Représentants du personnel

La sénatrice communiste Brigitte Gonthier-Maurin, rapporteure de la commission d'enquête sur le Crédit d'impôt recherche (CIR), revient dans cette interview sur les conclusions de son rapport qui ne sera pas publié par le Sénat. Pour l'élue, le CE doit avoir un droit de regard sur l'utilisation des sommes dont bénéficie l'entreprise pour investir et recruter dans la recherche.

 

 

 

Que n'a-t-on entendu lorsque l'Assemblée a pris la décision d'enterrer le rapport Perruchot sur le financement des organisations syndicales et patronales ! Censure politique, ont dit certains, volonté de mettre sous le tapis la question du financement des partenaires sociaux, ont dénoncé d'autres, rapport bancal, ont riposté certains (notre article). La même mésaventure advient, cette fois au Sénat, pour le rapport de la commission d'enquête de la rapporteure Brigitte Gonthier-Maurin, sénatrice communiste des Hauts-de-Seine, à propos du Crédit d'impôt recherche (CIR). Mais cette fois, la non-parution du rapport ne soulève pas la même bronca publique. Nous avons donc jugé intéressant de donner la parole à cette sénatrice. Dans notre interview écrite comme dans notre vidéo, l'élue estime nécessaire de faire oeuvre de transparence sur l'utilisation de ces aides massives aux entreprises, en soulignant que les élus de CE devaient pouvoir obtenir un débat en réunion sur le CIR. Mais l'amendement déposé à ce sujet a été retiré par le Sénat lors de l'examen du projet de loi sur le dialogue social.

 

Quand votre commission d'enquête sur le Crédit d'impôt recherche (CIR) s'est-elle déroulée ?

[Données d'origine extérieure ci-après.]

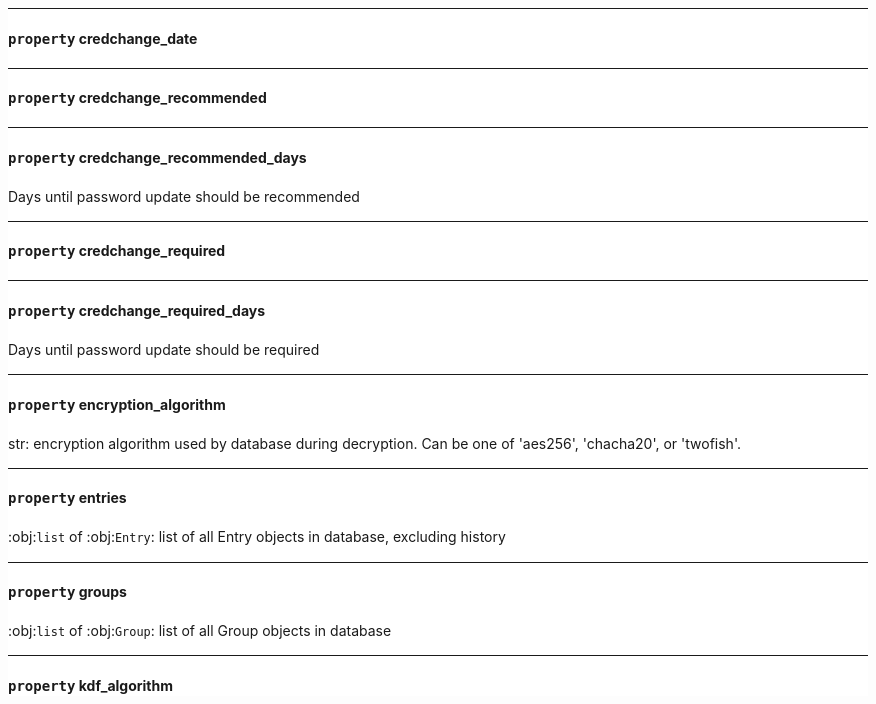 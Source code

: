 



---

#### <kbd>property</kbd> credchange_date





---

#### <kbd>property</kbd> credchange_recommended





---

#### <kbd>property</kbd> credchange_recommended_days

Days until password update should be recommended 

---

#### <kbd>property</kbd> credchange_required





---

#### <kbd>property</kbd> credchange_required_days

Days until password update should be required 

---

#### <kbd>property</kbd> encryption_algorithm

str: encryption algorithm used by database during decryption. Can be one of 'aes256', 'chacha20', or 'twofish'. 

---

#### <kbd>property</kbd> entries

:obj:`list` of :obj:`Entry`: list of all Entry objects in database, excluding history 

---

#### <kbd>property</kbd> groups

:obj:`list` of :obj:`Group`: list of all Group objects in database  



---

#### <kbd>property</kbd> kdf_algorithm
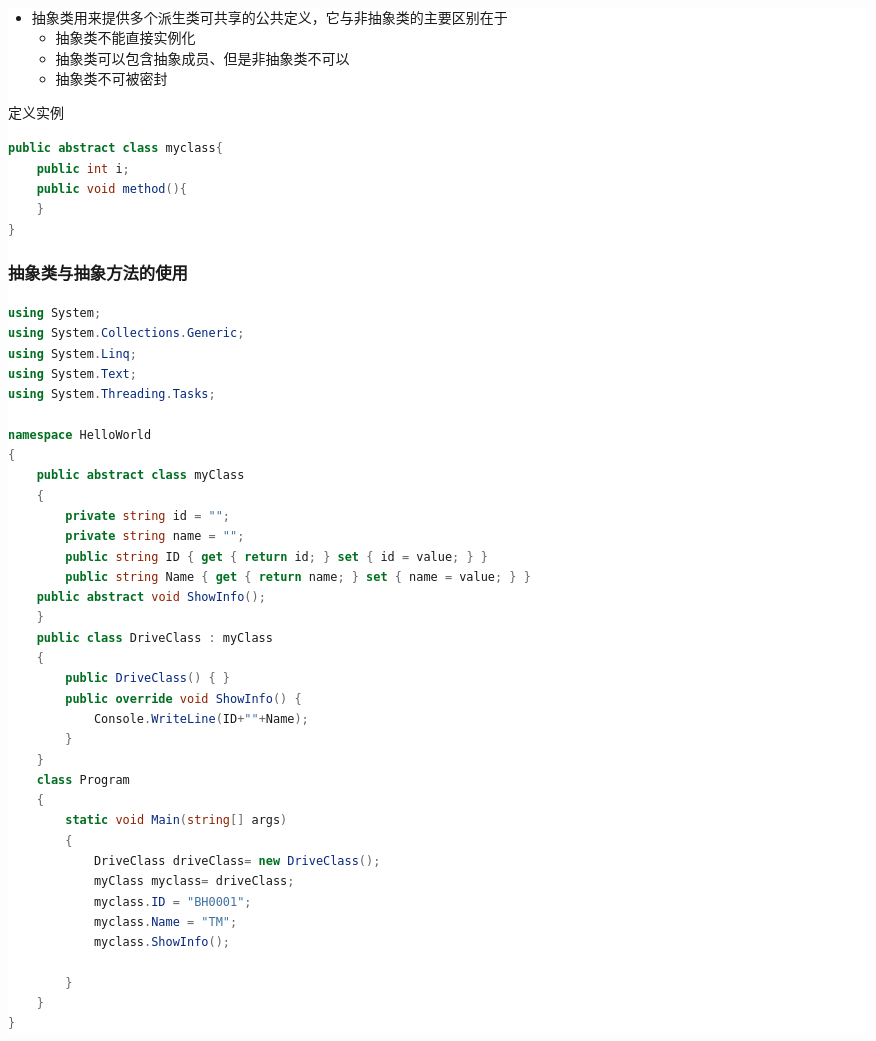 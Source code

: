 - 抽象类用来提供多个派生类可共享的公共定义，它与非抽象类的主要区别在于
  - 抽象类不能直接实例化
  - 抽象类可以包含抽象成员、但是非抽象类不可以
  - 抽象类不可被密封

定义实例

```c#
public abstract class myclass{
    public int i;
    public void method(){
    }
}
```

### 抽象类与抽象方法的使用

```c#
using System;
using System.Collections.Generic;
using System.Linq;
using System.Text;
using System.Threading.Tasks;

namespace HelloWorld
{
    public abstract class myClass
    {
        private string id = "";
        private string name = "";
        public string ID { get { return id; } set { id = value; } }
        public string Name { get { return name; } set { name = value; } }
    public abstract void ShowInfo();
    }
    public class DriveClass : myClass
    {
        public DriveClass() { }
        public override void ShowInfo() {
            Console.WriteLine(ID+""+Name);
        }
    }
    class Program
    { 
        static void Main(string[] args)
        {
            DriveClass driveClass= new DriveClass();
            myClass myclass= driveClass;
            myclass.ID = "BH0001";
            myclass.Name = "TM";
            myclass.ShowInfo();
           
        }
    }
}

```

De la mi-décembre 2014 au 9 juin 2015. Le 9 juin avait lieu la dernière réunion de la commission qui était censée adopter un rapport et 35 recommandations sur l'évolution du CIR. Les commissions d'enquête parlementaires sont extrêmement réglementées et ne peuvent pas dépasser une durée de 6 mois. Chaque groupe politique est en capacité d'en proposer sur le sujet de son choix, chaque commission étant composée de 21 membres au prorata des partis politiques représentés au Sénat. Mon groupe, le CRC (communiste, républicain et citoyen), n'avait qu'un siège dans cette commission, le mien. Comme nous étions à l'origine de cette demande de commission d'enquête, nous avons demandé à rédiger le rapport, comme c'est la tradition. Mais le 9 juin, alors que je devais rendre le rapport pour qu'il soit adopté en vue d'être publié quelques jours après sur décision du bureau du Sénat, ce rapport a été rejeté par 10 voix contre 8 au sein de la commission (des membres Républicains, UDI, socialistes ont voté contre) et donc ne pourra pas être publié.

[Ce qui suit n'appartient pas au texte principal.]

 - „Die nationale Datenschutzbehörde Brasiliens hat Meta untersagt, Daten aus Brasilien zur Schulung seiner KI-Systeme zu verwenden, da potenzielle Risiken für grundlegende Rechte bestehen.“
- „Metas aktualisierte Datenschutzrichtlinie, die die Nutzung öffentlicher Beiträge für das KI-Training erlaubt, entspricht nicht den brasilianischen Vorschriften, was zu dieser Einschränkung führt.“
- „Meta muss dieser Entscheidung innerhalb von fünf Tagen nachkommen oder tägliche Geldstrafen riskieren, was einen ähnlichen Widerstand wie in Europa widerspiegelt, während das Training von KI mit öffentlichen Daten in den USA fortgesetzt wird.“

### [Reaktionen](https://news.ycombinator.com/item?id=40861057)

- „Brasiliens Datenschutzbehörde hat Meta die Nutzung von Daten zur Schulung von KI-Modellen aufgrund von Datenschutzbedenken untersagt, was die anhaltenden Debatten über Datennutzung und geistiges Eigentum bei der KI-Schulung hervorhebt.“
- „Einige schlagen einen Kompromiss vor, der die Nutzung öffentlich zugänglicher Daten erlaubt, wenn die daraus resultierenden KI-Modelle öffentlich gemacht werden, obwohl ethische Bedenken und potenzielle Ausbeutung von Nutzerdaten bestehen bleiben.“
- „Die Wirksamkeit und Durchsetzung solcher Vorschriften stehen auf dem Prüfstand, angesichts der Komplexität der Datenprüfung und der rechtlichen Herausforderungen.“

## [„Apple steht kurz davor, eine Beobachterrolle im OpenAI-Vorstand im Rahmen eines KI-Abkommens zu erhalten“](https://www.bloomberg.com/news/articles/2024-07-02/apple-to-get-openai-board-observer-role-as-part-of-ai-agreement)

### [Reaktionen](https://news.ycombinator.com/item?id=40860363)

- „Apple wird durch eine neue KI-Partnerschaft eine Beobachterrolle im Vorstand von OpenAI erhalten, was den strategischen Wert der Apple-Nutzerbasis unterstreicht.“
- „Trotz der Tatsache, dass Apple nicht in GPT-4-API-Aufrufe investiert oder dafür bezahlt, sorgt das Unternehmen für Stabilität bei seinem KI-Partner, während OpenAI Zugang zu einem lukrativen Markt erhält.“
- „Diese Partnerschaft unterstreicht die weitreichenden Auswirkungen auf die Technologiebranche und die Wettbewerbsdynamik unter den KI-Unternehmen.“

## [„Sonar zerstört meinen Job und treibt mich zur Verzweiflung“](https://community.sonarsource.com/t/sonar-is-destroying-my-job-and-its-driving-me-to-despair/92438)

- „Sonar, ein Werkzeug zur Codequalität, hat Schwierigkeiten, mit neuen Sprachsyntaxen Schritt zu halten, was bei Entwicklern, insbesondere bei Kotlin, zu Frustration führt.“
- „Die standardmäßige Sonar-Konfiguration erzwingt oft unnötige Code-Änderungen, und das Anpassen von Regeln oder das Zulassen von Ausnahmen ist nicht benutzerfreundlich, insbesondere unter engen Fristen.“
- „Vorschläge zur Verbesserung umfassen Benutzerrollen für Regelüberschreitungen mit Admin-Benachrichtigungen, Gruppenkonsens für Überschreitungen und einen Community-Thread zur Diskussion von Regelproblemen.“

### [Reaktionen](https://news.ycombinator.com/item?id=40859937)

Comment expliquez-vous ce rejet ?

Il y a eu très tôt des pressions et des réticences sur cette commission d'enquête. Le groupe majoritaire au Sénat (ndlr : les Républicains) a ainsi mis 3 semaines à accepter que je sois le rapporteur de cette commission. Et l'intitulé même de la commission ("commission d'enquête sur la réalité du détournement du crédit d'impôt recherche de son objet et de ses incidences sur la situation de l'emploi et de la recherche dans notre pays"), qui résultait pourtant d'un consensus, a fait débat du fait de la présence du mot "détournement", alors que nous n'étions pas à l'origine de la présence de ce mot. On n'a cessé d'assimiler ce mot à la fraude, comme pour discréditer notre travail en nous accusant de ne vouloir que débusquer des fraudes, ce qui a fait peur aux entreprises et figé le débat.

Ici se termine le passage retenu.